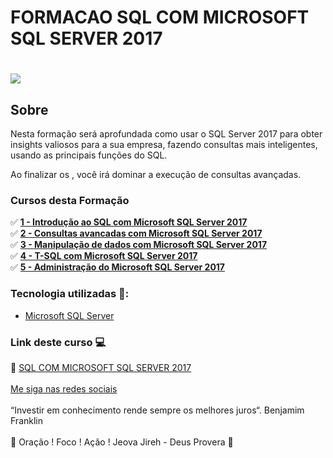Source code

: # FORMACAO SQL COM MICROSOFT SQL SERVER 2017

<h1>
   <img src="https://i.ibb.co/dJsVFk5/SQL-COM-MICROSOFT-SQL-SERVER-2017.pn" border="0">
</h1>

## Sobre

Nesta formação será aprofundada como usar o SQL Server 2017 para obter insights valiosos para a sua empresa, fazendo consultas mais inteligentes, usando as principais funções do SQL.

Ao finalizar os , você irá dominar a execução de consultas avançadas.

### Cursos desta Formação  
✅ **<a href="https://github.com/saldanhayg/FORMACAO_SQL_com_MICROSOFT_SQL_SERVER_2017/tree/main/1%20-%20Introdu%C3%A7%C3%A3o%20ao%20SQL%20com%20Microsoft%20SQL%20Server%202017">1 - Introdução ao SQL com Microsoft SQL Server 2017</a>**<br>
✅ **<a href="https://github.com/saldanhayg/FORMACAO_SQL_com_MICROSOFT_SQL_SERVER_2017/tree/main/2%20-%20%20Consultas%20avancadas%20com%20Microsoft%20SQL%20Server%202017">2 -  Consultas avancadas com Microsoft SQL Server 2017</a>**<br>
✅ **<a href="https://github.com/saldanhayg/FORMACAO_SQL_com_MICROSOFT_SQL_SERVER_2017/tree/main/3%20-%20%20Manipula%C3%A7%C3%A3o%20de%20dados%20com%20Microsoft%20SQL%20Server%202017">3 -  Manipulação de dados com Microsoft SQL Server 2017</a>**<br>
✅ **<a href="https://github.com/saldanhayg/FORMACAO_SQL_com_MICROSOFT_SQL_SERVER_2017/tree/main/4%20-%20T-SQL%20com%20Microsoft%20SQL%20Server%202017">4 - T-SQL com Microsoft SQL Server 2017</a>**<br>
✅ **<a href="https://github.com/saldanhayg/FORMACAO_SQL_com_MICROSOFT_SQL_SERVER_2017/tree/main/5%20-%20Administra%C3%A7%C3%A3o%20do%20Microsoft%20SQL%20Server%202017">5 - Administração do Microsoft SQL Server 2017</a>**<br>

### Tecnologia utilizadas 🚀:

* <a href="https://pt.wikipedia.org/wiki/Microsoft_SQL_Server">Microsoft SQL Server</a>

### Link deste curso  💻

 🎯 <a href="https://cursos.alura.com.br/formacao-microsoft-sql-server-2017" target="_blank">SQL COM MICROSOFT SQL SERVER 2017</a>
<br>
<br>
[Me siga nas redes sociais](https://linktr.ee/ygtecnologia)
<br>
<br> 
“Investir em conhecimento rende sempre os melhores juros“. Benjamim Franklin
<br>
<br> 
🙏 Oração ! Foco ! Ação ! Jeova Jireh - Deus Provera 🙏   
 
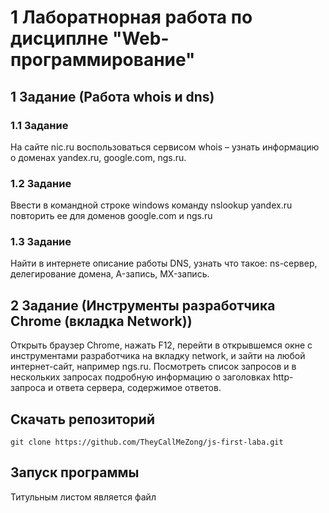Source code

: <h1>1 Лаборатнорная работа по дисциплне "Web-программирование"</h1>

<h2>1 Задание (Работа whois и dns)</h2>
<h3>1.1 Задание</h3>
На сайте nic.ru воспользоваться сервисом whois – узнать информацию о доменах yandex.ru, google.com, ngs.ru.

<h3>1.2 Задание</h3>
Ввести в командной строке windows команду nslookup yandex.ru повторить ее для доменов google.com и ngs.ru
<h3>1.3 Задание</h3>
Найти в интернете описание работы DNS, узнать что такое: ns-сервер, делегирование домена, A-запись, MX-запись.

<h2>2 Задание (Инструменты разработчика Chrome (вкладка Network))</h2>
Открыть браузер Chrome, нажать F12, перейти в открывшемся окне с инструментами разработчика на вкладку network, и зайти на любой интернет-сайт, например ngs.ru. Посмотреть список запросов и в нескольких запросах подробную информацию о заголовках http-запроса и ответа сервера, содержимое ответов.

<h2>Скачать репозиторий</h2>
<pre>
<code>git clone https://github.com/TheyCallMeZong/js-first-laba.git</code>
</pre>

<h2>Запуск программы</h2>
Титульным листом является файл <a href="https://github.com/TheyCallMeZong/js-first-laba/blob/main/index.html"></a>
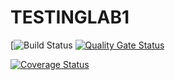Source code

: # TESTINGLAB1
[![Build Status](https://www.travis-ci.com/GroypySpoopyBoi/TESTINGLAB1.svg?branch=main)
[![Quality Gate Status](https://sonarcloud.io/api/project_badges/measure?project=GroypySpoopyBoi_TESTINGLAB1&metric=alert_status)](https://sonarcloud.io/dashboard?id=GroypySpoopyBoi_TESTINGLAB1)

[![Coverage Status](https://coveralls.io/repos/github/GroypySpoopyBoi/TESTINGLAB1-/badge.svg?branch=main)](https://coveralls.io/github/GroypySpoopyBoi/TESTINGLAB1-?branch=main)
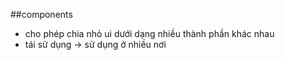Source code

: ##components

- cho phép chia nhỏ ui dưới dạng nhiều thành phần khác nhau
- tái sử dụng -> sử dụng ở nhiều nơi
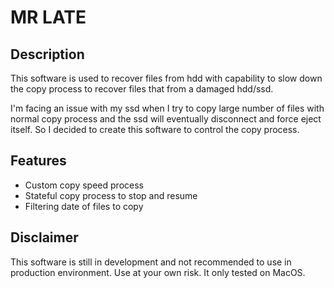 # MR LATE

## Description
This software is used to recover files from hdd with capability to slow down the copy process to recover files that from a damaged hdd/ssd.

I'm facing an issue with my ssd when I try to copy large number of files with normal copy process and the ssd will eventually disconnect and force eject itself. So I decided to create this software to control the copy process.

## Features
- Custom copy speed process
- Stateful copy process to stop and resume
- Filtering date of files to copy


## Disclaimer
This software is still in development and not recommended to use in production environment. Use at your own risk. It only tested on MacOS.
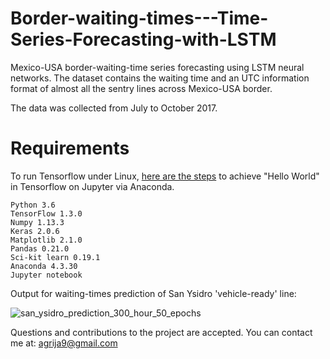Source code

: # Border-waiting-times---Time-Series-Forecasting-with-LSTM

Mexico-USA border-waiting-time series forecasting using LSTM neural networks. The dataset contains the waiting time and an UTC information format of almost all the sentry lines across Mexico-USA border.

The data was collected from July to October 2017.

# Requirements

To run Tensorflow under Linux, [here are the steps](http://www.datascienceassn.org/content/installation-quickstart-tensorflow-anaconda-jupyter) to achieve "Hello World" in Tensorflow on Jupyter via Anaconda.

    Python 3.6
    TensorFlow 1.3.0
    Numpy 1.13.3
    Keras 2.0.6
    Matplotlib 2.1.0
    Pandas 0.21.0
    Sci-kit learn 0.19.1
    Anaconda 4.3.30
    Jupyter notebook

Output for waiting-times prediction of San Ysidro 'vehicle-ready' line:

![san_ysidro_prediction_300_hour_50_epochs](https://user-images.githubusercontent.com/34669548/34288350-a88f3c2e-e6a1-11e7-96a4-045bbe45d0a0.png)

Questions and contributions to the project are accepted. You can contact me at: agrija9@gmail.com
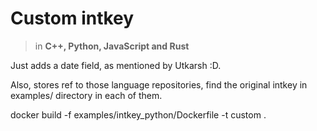 # Custom intkey

> in **C++, Python, JavaScript and Rust**

Just adds a date field, as mentioned by Utkarsh :D.

Also, stores ref to those language repositories, find the original intkey in examples/ directory in each of them.

docker build -f examples/intkey_python/Dockerfile -t custom .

▸ **Exercise goal**:
Each record above should come back exactly the same, only without its pictures.

▸ **Exercise response**:
Source code

: # FORMACAO SQL COM MICROSOFT SQL SERVER 2017

<h1>
   <img src="https://i.ibb.co/dJsVFk5/SQL-COM-MICROSOFT-SQL-SERVER-2017.pn" border="0">
</h1>

## Sobre

Nesta formação será aprofundada como usar o SQL Server 2017 para obter insights valiosos para a sua empresa, fazendo consultas mais inteligentes, usando as principais funções do SQL.

Ao finalizar os , você irá dominar a execução de consultas avançadas.

### Cursos desta Formação  
✅ **<a href="https://github.com/saldanhayg/FORMACAO_SQL_com_MICROSOFT_SQL_SERVER_2017/tree/main/1%20-%20Introdu%C3%A7%C3%A3o%20ao%20SQL%20com%20Microsoft%20SQL%20Server%202017">1 - Introdução ao SQL com Microsoft SQL Server 2017</a>**<br>
✅ **<a href="https://github.com/saldanhayg/FORMACAO_SQL_com_MICROSOFT_SQL_SERVER_2017/tree/main/2%20-%20%20Consultas%20avancadas%20com%20Microsoft%20SQL%20Server%202017">2 -  Consultas avancadas com Microsoft SQL Server 2017</a>**<br>
✅ **<a href="https://github.com/saldanhayg/FORMACAO_SQL_com_MICROSOFT_SQL_SERVER_2017/tree/main/3%20-%20%20Manipula%C3%A7%C3%A3o%20de%20dados%20com%20Microsoft%20SQL%20Server%202017">3 -  Manipulação de dados com Microsoft SQL Server 2017</a>**<br>
✅ **<a href="https://github.com/saldanhayg/FORMACAO_SQL_com_MICROSOFT_SQL_SERVER_2017/tree/main/4%20-%20T-SQL%20com%20Microsoft%20SQL%20Server%202017">4 - T-SQL com Microsoft SQL Server 2017</a>**<br>
✅ **<a href="https://github.com/saldanhayg/FORMACAO_SQL_com_MICROSOFT_SQL_SERVER_2017/tree/main/5%20-%20Administra%C3%A7%C3%A3o%20do%20Microsoft%20SQL%20Server%202017">5 - Administração do Microsoft SQL Server 2017</a>**<br>

### Tecnologia utilizadas 🚀:

* <a href="https://pt.wikipedia.org/wiki/Microsoft_SQL_Server">Microsoft SQL Server</a>

### Link deste curso  💻

 🎯 <a href="https://cursos.alura.com.br/formacao-microsoft-sql-server-2017" target="_blank">SQL COM MICROSOFT SQL SERVER 2017</a>
<br>
<br>
[Me siga nas redes sociais](https://linktr.ee/ygtecnologia)
<br>
<br> 
“Investir em conhecimento rende sempre os melhores juros“. Benjamim Franklin
<br>
<br> 
🙏 Oração ! Foco ! Ação ! Jeova Jireh - Deus Provera 🙏   
 
Source code

: <h1>1 Лаборатнорная работа по дисциплне "Web-программирование"</h1>

<h2>1 Задание (Работа whois и dns)</h2>
<h3>1.1 Задание</h3>
На сайте nic.ru воспользоваться сервисом whois – узнать информацию о доменах yandex.ru, google.com, ngs.ru.

<h3>1.2 Задание</h3>
Ввести в командной строке windows команду nslookup yandex.ru повторить ее для доменов google.com и ngs.ru
<h3>1.3 Задание</h3>
Найти в интернете описание работы DNS, узнать что такое: ns-сервер, делегирование домена, A-запись, MX-запись.

<h2>2 Задание (Инструменты разработчика Chrome (вкладка Network))</h2>
Открыть браузер Chrome, нажать F12, перейти в открывшемся окне с инструментами разработчика на вкладку network, и зайти на любой интернет-сайт, например ngs.ru. Посмотреть список запросов и в нескольких запросах подробную информацию о заголовках http-запроса и ответа сервера, содержимое ответов.

<h2>Скачать репозиторий</h2>
<pre>
<code>git clone https://github.com/TheyCallMeZong/js-first-laba.git</code>
</pre>

<h2>Запуск программы</h2>
Титульным листом является файл <a href="https://github.com/TheyCallMeZong/js-first-laba/blob/main/index.html"></a>
Source code

: # TESTINGLAB1
[![Build Status](https://www.travis-ci.com/GroypySpoopyBoi/TESTINGLAB1.svg?branch=main)
[![Quality Gate Status](https://sonarcloud.io/api/project_badges/measure?project=GroypySpoopyBoi_TESTINGLAB1&metric=alert_status)](https://sonarcloud.io/dashboard?id=GroypySpoopyBoi_TESTINGLAB1)

[![Coverage Status](https://coveralls.io/repos/github/GroypySpoopyBoi/TESTINGLAB1-/badge.svg?branch=main)](https://coveralls.io/github/GroypySpoopyBoi/TESTINGLAB1-?branch=main)
Source code

: ##components

- cho phép chia nhỏ ui dưới dạng nhiều thành phần khác nhau
- tái sử dụng -> sử dụng ở nhiều nơi
 # MR LATE

## Description
This software is used to recover files from hdd with capability to slow down the copy process to recover files that from a damaged hdd/ssd.

I'm facing an issue with my ssd when I try to copy large number of files with normal copy process and the ssd will eventually disconnect and force eject itself. So I decided to create this software to control the copy process.

## Features
- Custom copy speed process
- Stateful copy process to stop and resume
- Filtering date of files to copy


## Disclaimer
This software is still in development and not recommended to use in production environment. Use at your own risk. It only tested on MacOS.
Source code

: # Border-waiting-times---Time-Series-Forecasting-with-LSTM

Mexico-USA border-waiting-time series forecasting using LSTM neural networks. The dataset contains the waiting time and an UTC information format of almost all the sentry lines across Mexico-USA border.

The data was collected from July to October 2017.

# Requirements

To run Tensorflow under Linux, [here are the steps](http://www.datascienceassn.org/content/installation-quickstart-tensorflow-anaconda-jupyter) to achieve "Hello World" in Tensorflow on Jupyter via Anaconda.

    Python 3.6
    TensorFlow 1.3.0
    Numpy 1.13.3
    Keras 2.0.6
    Matplotlib 2.1.0
    Pandas 0.21.0
    Sci-kit learn 0.19.1
    Anaconda 4.3.30
    Jupyter notebook

Output for waiting-times prediction of San Ysidro 'vehicle-ready' line:

![san_ysidro_prediction_300_hour_50_epochs](https://user-images.githubusercontent.com/34669548/34288350-a88f3c2e-e6a1-11e7-96a4-045bbe45d0a0.png)

Questions and contributions to the project are accepted. You can contact me at: agrija9@gmail.com
 # Custom intkey

> in **C++, Python, JavaScript and Rust**

Just adds a date field, as mentioned by Utkarsh :D.

Also, stores ref to those language repositories, find the original intkey in examples/ directory in each of them.

docker build -f examples/intkey_python/Dockerfile -t custom .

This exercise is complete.